| INSTRUCTIONS FOR THE TASK |
Return each line of the listing that has the word "isFrozen" in it.

= = = =

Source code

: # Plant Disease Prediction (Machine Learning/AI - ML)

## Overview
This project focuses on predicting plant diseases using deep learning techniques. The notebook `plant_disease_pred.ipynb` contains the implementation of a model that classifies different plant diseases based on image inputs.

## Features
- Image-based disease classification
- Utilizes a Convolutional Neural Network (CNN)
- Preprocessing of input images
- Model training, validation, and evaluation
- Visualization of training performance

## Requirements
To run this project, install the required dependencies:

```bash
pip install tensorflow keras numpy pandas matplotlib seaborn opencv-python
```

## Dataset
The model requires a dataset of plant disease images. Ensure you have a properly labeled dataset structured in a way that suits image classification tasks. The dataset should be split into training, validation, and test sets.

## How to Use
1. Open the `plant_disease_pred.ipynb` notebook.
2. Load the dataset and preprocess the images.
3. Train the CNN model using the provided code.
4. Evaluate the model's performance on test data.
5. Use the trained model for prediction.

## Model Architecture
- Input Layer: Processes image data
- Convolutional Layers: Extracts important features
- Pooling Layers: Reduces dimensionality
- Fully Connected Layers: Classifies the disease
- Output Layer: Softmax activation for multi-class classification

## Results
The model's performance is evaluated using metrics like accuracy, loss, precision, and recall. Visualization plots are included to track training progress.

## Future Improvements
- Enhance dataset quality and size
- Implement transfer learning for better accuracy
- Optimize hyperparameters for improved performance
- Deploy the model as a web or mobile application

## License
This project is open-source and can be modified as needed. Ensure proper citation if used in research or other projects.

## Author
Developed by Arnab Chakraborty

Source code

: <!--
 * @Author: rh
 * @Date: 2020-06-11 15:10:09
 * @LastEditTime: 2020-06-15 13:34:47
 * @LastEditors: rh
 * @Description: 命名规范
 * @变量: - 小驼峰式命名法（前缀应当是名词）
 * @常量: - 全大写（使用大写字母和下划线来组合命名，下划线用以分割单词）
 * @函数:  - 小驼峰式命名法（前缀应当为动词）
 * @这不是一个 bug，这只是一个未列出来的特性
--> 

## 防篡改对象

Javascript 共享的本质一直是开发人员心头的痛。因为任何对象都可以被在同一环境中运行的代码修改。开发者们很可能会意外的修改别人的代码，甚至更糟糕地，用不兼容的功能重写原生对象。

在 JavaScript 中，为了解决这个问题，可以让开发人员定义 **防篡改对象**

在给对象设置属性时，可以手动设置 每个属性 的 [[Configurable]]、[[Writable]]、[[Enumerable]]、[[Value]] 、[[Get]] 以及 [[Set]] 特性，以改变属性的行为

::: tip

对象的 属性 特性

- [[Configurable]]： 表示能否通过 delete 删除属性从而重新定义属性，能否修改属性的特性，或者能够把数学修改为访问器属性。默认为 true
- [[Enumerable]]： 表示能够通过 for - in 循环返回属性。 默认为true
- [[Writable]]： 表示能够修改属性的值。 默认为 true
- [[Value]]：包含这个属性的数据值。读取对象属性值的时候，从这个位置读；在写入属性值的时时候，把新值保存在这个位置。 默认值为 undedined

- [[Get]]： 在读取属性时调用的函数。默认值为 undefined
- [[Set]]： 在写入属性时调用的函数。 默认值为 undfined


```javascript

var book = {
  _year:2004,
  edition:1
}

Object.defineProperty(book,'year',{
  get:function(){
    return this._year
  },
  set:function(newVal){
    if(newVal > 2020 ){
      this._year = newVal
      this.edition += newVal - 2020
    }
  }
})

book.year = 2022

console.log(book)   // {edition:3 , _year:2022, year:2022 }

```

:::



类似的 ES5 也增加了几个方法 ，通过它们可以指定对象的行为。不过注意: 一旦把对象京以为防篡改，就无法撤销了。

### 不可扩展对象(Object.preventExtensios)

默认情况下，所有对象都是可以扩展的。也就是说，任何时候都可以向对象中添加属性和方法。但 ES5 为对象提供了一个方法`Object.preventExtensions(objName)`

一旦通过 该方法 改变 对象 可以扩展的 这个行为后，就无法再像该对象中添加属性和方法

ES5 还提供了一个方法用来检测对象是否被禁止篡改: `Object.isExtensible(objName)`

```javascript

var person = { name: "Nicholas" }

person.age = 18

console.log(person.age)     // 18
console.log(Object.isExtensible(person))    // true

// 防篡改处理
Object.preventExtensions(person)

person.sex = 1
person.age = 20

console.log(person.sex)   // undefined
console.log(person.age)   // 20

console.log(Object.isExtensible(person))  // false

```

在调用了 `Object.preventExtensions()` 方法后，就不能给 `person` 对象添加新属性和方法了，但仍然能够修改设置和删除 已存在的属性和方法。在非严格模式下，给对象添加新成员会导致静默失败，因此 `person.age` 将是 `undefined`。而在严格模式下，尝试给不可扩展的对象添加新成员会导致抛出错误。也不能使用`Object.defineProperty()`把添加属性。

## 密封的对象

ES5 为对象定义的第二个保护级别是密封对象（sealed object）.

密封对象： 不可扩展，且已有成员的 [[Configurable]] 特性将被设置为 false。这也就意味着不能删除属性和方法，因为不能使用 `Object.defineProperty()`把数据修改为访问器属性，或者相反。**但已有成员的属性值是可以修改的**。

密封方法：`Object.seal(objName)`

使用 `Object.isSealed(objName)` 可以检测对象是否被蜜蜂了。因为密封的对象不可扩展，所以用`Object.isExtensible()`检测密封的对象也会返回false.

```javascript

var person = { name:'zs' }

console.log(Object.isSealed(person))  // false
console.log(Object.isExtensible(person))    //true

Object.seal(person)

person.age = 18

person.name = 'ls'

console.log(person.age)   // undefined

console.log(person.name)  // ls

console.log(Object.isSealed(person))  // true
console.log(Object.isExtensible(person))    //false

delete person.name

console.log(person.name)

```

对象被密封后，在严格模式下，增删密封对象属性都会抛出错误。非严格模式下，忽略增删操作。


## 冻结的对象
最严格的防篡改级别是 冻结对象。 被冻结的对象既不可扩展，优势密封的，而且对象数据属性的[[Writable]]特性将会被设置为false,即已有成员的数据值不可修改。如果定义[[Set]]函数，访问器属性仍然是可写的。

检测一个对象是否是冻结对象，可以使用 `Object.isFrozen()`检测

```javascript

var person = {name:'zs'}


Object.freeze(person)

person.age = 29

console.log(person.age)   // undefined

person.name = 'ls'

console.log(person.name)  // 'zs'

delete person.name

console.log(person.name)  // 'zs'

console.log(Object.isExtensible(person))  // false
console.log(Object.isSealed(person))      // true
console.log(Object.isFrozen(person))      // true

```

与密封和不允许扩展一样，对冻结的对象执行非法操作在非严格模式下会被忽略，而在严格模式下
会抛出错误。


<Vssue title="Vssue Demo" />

= = = =

| FINISHED TASK |
检测一个对象是否是冻结对象，可以使用 `Object.isFrozen()`检测
console.log(Object.isFrozen(person))      // true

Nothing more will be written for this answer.